Example of configuring a sampler:
import { ParentBasedSampler, TraceIdRatioBasedSampler } from '@opentelemetry/core';
const sampler = new ParentBasedSampler({
root: new TraceIdRatioBasedSampler(0.5), // Sample 50% of traces
});
const provider = new WebTracerProvider({
sampler,
// ... other config
});
- Asynchronous Operations Not Being Traced
Challenge: Traces not capturing asynchronous operations correctly.
Solution:
- Ensure that Zone.js is properly integrated with OpenTelemetry.
- Manually create spans for complex asynchronous operations.
Example of manually creating a span:
import { trace } from '@opentelemetry/api';
async function complexOperation() {
const span = trace.getTracer('my-tracer').startSpan('complexOperation');
try {
// Perform async operation
await someAsyncTask();
span.end();
} catch (error) {
span.recordException(error);
span.end();
throw error;
}
}
- Incorrect Configuration of Exporters
Challenge: Telemetry data not reaching the backend (e.g., SigNoz).
Solution:
- Double-check the exporter configuration, especially the endpoint URLs.
- Ensure that CORS is properly configured if your collector is on a different domain.
Example of configuring the OTLPTraceExporter:
import { OTLPTraceExporter } from '@opentelemetry/exporter-trace-otlp-http';
const exporter = new OTLPTraceExporter({
url: 'http://your-collector-url:4318/v1/traces', // Adjust this URL
});
const provider = new WebTracerProvider();
provider.addSpanProcessor(new BatchSpanProcessor(exporter));
- Handling Third-Party Libraries
Challenge: Difficulty in tracing operations within third-party libraries.
Solution:
- Use auto-instrumentation packages when available.
- For libraries without auto-instrumentation, wrap their methods with custom spans.

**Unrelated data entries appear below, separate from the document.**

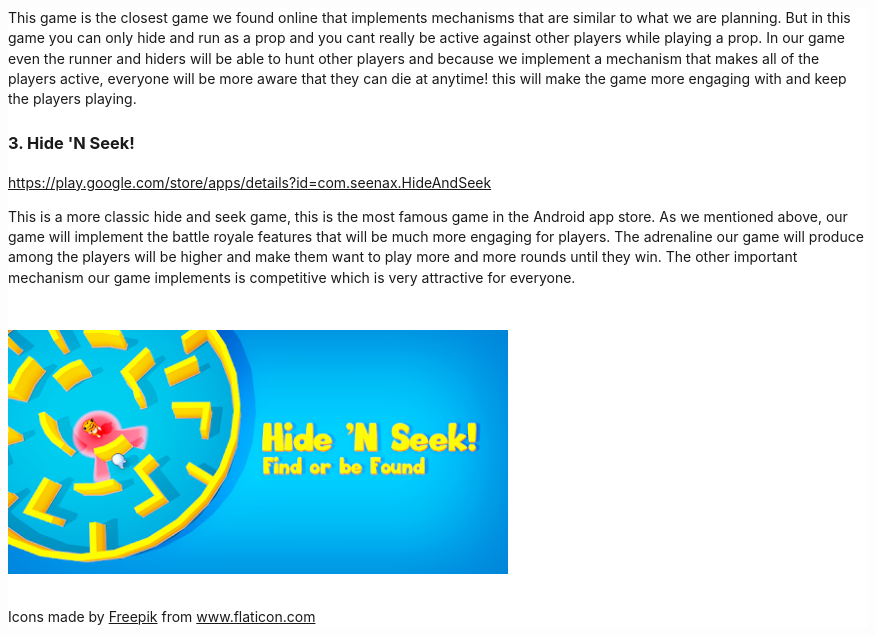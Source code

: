This game is the closest game we found online that implements mechanisms that are similar to what we are planning. But in this game you can only hide and run as a prop and you cant really be active against other players while playing a prop. In our game even the runner and hiders will be able to hunt other players and because we implement a mechanism that makes all of the players active, everyone will be more aware that they can die at anytime! this will make the game more engaging with and keep the players playing. 

### 3. Hide 'N Seek!
https://play.google.com/store/apps/details?id=com.seenax.HideAndSeek

This is a more classic hide and seek game, this is the most famous game in the Android app store. As we mentioned above, our game will implement the battle royale features that will be much more engaging for players. The adrenaline our game will produce among the players will be higher and make them want to play more and more rounds until they win. The other important mechanism our game implements is competitive which is very attractive for everyone. 

<img src="Pictures/hidenseek_android.png" width="500" height="300">


<div>Icons made by <a href="https://www.freepik.com" title="Freepik">Freepik</a> from <a href="https://www.flaticon.com/" title="Flaticon">www.flaticon.com</a></div>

Example of wrapping a third-party library method:
import { trace } from '@opentelemetry/api';
function wrapThirdPartyMethod(originalMethod) {
return function(...args) {
const span = trace.getTracer('my-tracer').startSpan('thirdPartyOperation');
try {
const result = originalMethod.apply(this, args);
span.end();
return result;
} catch (error) {
span.recordException(error);
span.end();
throw error;
}
}
}
// Usage
thirdPartyLibrary.someMethod = wrapThirdPartyMethod(thirdPartyLibrary.someMethod);
By being aware of these common challenges and their solutions, you can more effectively implement and troubleshoot OpenTelemetry in your Angular applications.